Extracted records |
★ ★ ★
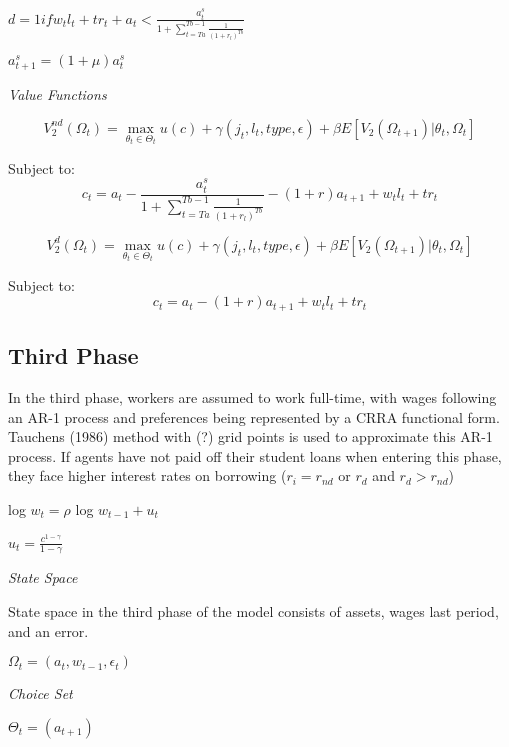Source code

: \documentclass[letterpaper,12pt]{article}
\begin{document}
$d = 1 if w_t l_t + tr_t +  a_t < \frac{a^s_t}{1 + \sum_{t = Ta}^{Tb-1} \frac{1}{(1 + r_l)^{Tb}}}$

$a^s_{t+1} = (1 + \mu)a^s_t$

\noindent \emph{Value Functions}

\begin{equation}
V^{nd}_2(\Omega_t) = \max_{\theta_t \in \Theta_t} u(c) + \gamma(j_t, l_t, type, \epsilon) + \beta E[V_2(\Omega_{t+1})|\theta_t, \Omega_{t}] 
\end{equation}

Subject to:
\begin{equation}
c_t = a_t - \frac{a^s_t}{1 + \sum_{t = Ta}^{Tb-1} \frac{1}{(1 + r_l)^{Tb}}} - (1+r)a_{t+1} +  w_t l_t + tr_t
\end{equation}

\begin{equation}
V^{d}_2(\Omega_t) = \max_{\theta_t \in \Theta_t} u(c) + \gamma(j_t, l_t, type, \epsilon) + \beta E[V_2(\Omega_{t+1})|\theta_t, \Omega_{t}] 
\end{equation}

Subject to:
\begin{equation}
c_t = a_t  - (1+r)a_{t+1} +  w_t l_t + tr_t
\end{equation}

\subsection{Third Phase}

In the third phase, workers are assumed to work full-time, with wages following an AR-1 process and preferences being represented by a CRRA functional form. Tauchens (1986) method with (?) grid points is used to approximate this AR-1 process. If agents have not paid off their student loans when entering this phase, they face higher interest rates on borrowing ($r_i = r_{nd}$ or $r_d$ and $r_{d} > r_{nd}$)

log $w_t = \rho$ log $w_{t-1} + u_t$

$u_t = \frac{c^{1-\gamma}}{1 - \gamma}$

\noindent \emph{State Space}

State space in the third phase of the model consists of assets, wages last period, and an error. 

$\Omega_t = (a_t, w_{t-1}, \epsilon_t)$

\noindent \emph{Choice Set}

$\Theta_t = (a_{t+1})$
\end{document}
★ ★ ★
Task | In your copy, include no pictures, but reproduce all records exactly.

Task result |
Source code

: \documentclass[letterpaper,12pt]{article}
\begin{document}
$d = 1 if w_t l_t + tr_t +  a_t < \frac{a^s_t}{1 + \sum_{t = Ta}^{Tb-1} \frac{1}{(1 + r_l)^{Tb}}}$

$a^s_{t+1} = (1 + \mu)a^s_t$

\noindent \emph{Value Functions}

\begin{equation}
V^{nd}_2(\Omega_t) = \max_{\theta_t \in \Theta_t} u(c) + \gamma(j_t, l_t, type, \epsilon) + \beta E[V_2(\Omega_{t+1})|\theta_t, \Omega_{t}] 
\end{equation}

Subject to:
\begin{equation}
c_t = a_t - \frac{a^s_t}{1 + \sum_{t = Ta}^{Tb-1} \frac{1}{(1 + r_l)^{Tb}}} - (1+r)a_{t+1} +  w_t l_t + tr_t
\end{equation}

\begin{equation}
V^{d}_2(\Omega_t) = \max_{\theta_t \in \Theta_t} u(c) + \gamma(j_t, l_t, type, \epsilon) + \beta E[V_2(\Omega_{t+1})|\theta_t, \Omega_{t}] 
\end{equation}

Subject to:
\begin{equation}
c_t = a_t  - (1+r)a_{t+1} +  w_t l_t + tr_t
\end{equation}

\subsection{Third Phase}

In the third phase, workers are assumed to work full-time, with wages following an AR-1 process and preferences being represented by a CRRA functional form. Tauchens (1986) method with (?) grid points is used to approximate this AR-1 process. If agents have not paid off their student loans when entering this phase, they face higher interest rates on borrowing ($r_i = r_{nd}$ or $r_d$ and $r_{d} > r_{nd}$)

log $w_t = \rho$ log $w_{t-1} + u_t$

$u_t = \frac{c^{1-\gamma}}{1 - \gamma}$

\noindent \emph{State Space}

State space in the third phase of the model consists of assets, wages last period, and an error. 

$\Omega_t = (a_t, w_{t-1}, \epsilon_t)$

\noindent \emph{Choice Set}

$\Theta_t = (a_{t+1})$
\end{document}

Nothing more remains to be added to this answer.